WHAT YOU HAVE TO DO: Please restate the data word for word, in full.

━━━━━━━━

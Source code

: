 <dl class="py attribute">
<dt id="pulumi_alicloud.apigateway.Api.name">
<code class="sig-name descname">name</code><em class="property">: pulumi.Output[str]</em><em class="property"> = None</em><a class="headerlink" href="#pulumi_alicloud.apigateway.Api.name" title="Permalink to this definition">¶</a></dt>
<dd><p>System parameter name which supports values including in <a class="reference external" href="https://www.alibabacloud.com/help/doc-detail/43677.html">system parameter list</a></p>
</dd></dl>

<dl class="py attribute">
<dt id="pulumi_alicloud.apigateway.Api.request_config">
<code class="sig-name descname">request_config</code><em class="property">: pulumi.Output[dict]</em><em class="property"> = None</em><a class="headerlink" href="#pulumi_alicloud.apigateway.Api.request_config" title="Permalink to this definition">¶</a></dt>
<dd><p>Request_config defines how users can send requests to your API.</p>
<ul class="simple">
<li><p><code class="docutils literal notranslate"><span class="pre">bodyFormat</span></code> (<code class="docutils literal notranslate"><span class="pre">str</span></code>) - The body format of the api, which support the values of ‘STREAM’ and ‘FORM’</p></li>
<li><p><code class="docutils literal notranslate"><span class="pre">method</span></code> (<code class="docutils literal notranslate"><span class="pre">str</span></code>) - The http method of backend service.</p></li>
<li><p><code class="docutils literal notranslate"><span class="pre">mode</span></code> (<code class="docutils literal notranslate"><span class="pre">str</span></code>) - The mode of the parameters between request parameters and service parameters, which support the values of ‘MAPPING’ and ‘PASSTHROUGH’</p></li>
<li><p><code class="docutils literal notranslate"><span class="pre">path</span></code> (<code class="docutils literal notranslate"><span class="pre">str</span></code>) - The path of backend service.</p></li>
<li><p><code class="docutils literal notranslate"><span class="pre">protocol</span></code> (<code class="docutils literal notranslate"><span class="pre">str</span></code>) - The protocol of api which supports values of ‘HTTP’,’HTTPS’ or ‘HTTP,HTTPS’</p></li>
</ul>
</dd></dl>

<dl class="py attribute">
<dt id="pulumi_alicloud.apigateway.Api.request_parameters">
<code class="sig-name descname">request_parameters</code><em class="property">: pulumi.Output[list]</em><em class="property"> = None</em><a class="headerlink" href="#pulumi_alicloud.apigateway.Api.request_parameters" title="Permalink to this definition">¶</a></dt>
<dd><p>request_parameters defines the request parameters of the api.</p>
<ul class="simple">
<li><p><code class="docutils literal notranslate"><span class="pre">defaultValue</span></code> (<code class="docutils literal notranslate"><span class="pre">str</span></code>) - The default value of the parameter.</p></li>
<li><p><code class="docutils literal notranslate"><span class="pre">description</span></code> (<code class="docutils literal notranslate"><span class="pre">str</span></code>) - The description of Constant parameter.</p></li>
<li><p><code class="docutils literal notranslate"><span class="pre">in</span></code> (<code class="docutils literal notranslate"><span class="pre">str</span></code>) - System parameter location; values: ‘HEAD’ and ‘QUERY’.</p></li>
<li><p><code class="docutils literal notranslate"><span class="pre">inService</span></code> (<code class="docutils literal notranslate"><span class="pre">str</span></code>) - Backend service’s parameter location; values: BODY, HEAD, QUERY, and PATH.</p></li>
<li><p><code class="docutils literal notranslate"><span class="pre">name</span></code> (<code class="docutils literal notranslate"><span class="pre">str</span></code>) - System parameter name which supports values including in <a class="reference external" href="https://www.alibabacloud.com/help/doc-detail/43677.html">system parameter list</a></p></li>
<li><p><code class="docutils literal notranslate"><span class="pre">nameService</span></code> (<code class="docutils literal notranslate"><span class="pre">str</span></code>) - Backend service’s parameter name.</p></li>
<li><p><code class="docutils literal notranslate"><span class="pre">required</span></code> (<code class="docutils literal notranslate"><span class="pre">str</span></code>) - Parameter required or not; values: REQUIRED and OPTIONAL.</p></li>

━━━━━━━━

EXERCISE ANSWER:
Source code

: <dl class="py attribute">
<dt id="pulumi_alicloud.apigateway.Api.name">
<code class="sig-name descname">name</code><em class="property">: pulumi.Output[str]</em><em class="property"> = None</em><a class="headerlink" href="#pulumi_alicloud.apigateway.Api.name" title="Permalink to this definition">¶</a></dt>
<dd><p>System parameter name which supports values including in <a class="reference external" href="https://www.alibabacloud.com/help/doc-detail/43677.html">system parameter list</a></p>
</dd></dl>

<dl class="py attribute">
<dt id="pulumi_alicloud.apigateway.Api.request_config">
<code class="sig-name descname">request_config</code><em class="property">: pulumi.Output[dict]</em><em class="property"> = None</em><a class="headerlink" href="#pulumi_alicloud.apigateway.Api.request_config" title="Permalink to this definition">¶</a></dt>
<dd><p>Request_config defines how users can send requests to your API.</p>
<ul class="simple">
<li><p><code class="docutils literal notranslate"><span class="pre">bodyFormat</span></code> (<code class="docutils literal notranslate"><span class="pre">str</span></code>) - The body format of the api, which support the values of ‘STREAM’ and ‘FORM’</p></li>
<li><p><code class="docutils literal notranslate"><span class="pre">method</span></code> (<code class="docutils literal notranslate"><span class="pre">str</span></code>) - The http method of backend service.</p></li>
<li><p><code class="docutils literal notranslate"><span class="pre">mode</span></code> (<code class="docutils literal notranslate"><span class="pre">str</span></code>) - The mode of the parameters between request parameters and service parameters, which support the values of ‘MAPPING’ and ‘PASSTHROUGH’</p></li>
<li><p><code class="docutils literal notranslate"><span class="pre">path</span></code> (<code class="docutils literal notranslate"><span class="pre">str</span></code>) - The path of backend service.</p></li>
<li><p><code class="docutils literal notranslate"><span class="pre">protocol</span></code> (<code class="docutils literal notranslate"><span class="pre">str</span></code>) - The protocol of api which supports values of ‘HTTP’,’HTTPS’ or ‘HTTP,HTTPS’</p></li>
</ul>
</dd></dl>

<dl class="py attribute">
<dt id="pulumi_alicloud.apigateway.Api.request_parameters">
<code class="sig-name descname">request_parameters</code><em class="property">: pulumi.Output[list]</em><em class="property"> = None</em><a class="headerlink" href="#pulumi_alicloud.apigateway.Api.request_parameters" title="Permalink to this definition">¶</a></dt>
<dd><p>request_parameters defines the request parameters of the api.</p>
<ul class="simple">
<li><p><code class="docutils literal notranslate"><span class="pre">defaultValue</span></code> (<code class="docutils literal notranslate"><span class="pre">str</span></code>) - The default value of the parameter.</p></li>
<li><p><code class="docutils literal notranslate"><span class="pre">description</span></code> (<code class="docutils literal notranslate"><span class="pre">str</span></code>) - The description of Constant parameter.</p></li>
<li><p><code class="docutils literal notranslate"><span class="pre">in</span></code> (<code class="docutils literal notranslate"><span class="pre">str</span></code>) - System parameter location; values: ‘HEAD’ and ‘QUERY’.</p></li>
<li><p><code class="docutils literal notranslate"><span class="pre">inService</span></code> (<code class="docutils literal notranslate"><span class="pre">str</span></code>) - Backend service’s parameter location; values: BODY, HEAD, QUERY, and PATH.</p></li>
<li><p><code class="docutils literal notranslate"><span class="pre">name</span></code> (<code class="docutils literal notranslate"><span class="pre">str</span></code>) - System parameter name which supports values including in <a class="reference external" href="https://www.alibabacloud.com/help/doc-detail/43677.html">system parameter list</a></p></li>
<li><p><code class="docutils literal notranslate"><span class="pre">nameService</span></code> (<code class="docutils literal notranslate"><span class="pre">str</span></code>) - Backend service’s parameter name.</p></li>
<li><p><code class="docutils literal notranslate"><span class="pre">required</span></code> (<code class="docutils literal notranslate"><span class="pre">str</span></code>) - Parameter required or not; values: REQUIRED and OPTIONAL.</p></li>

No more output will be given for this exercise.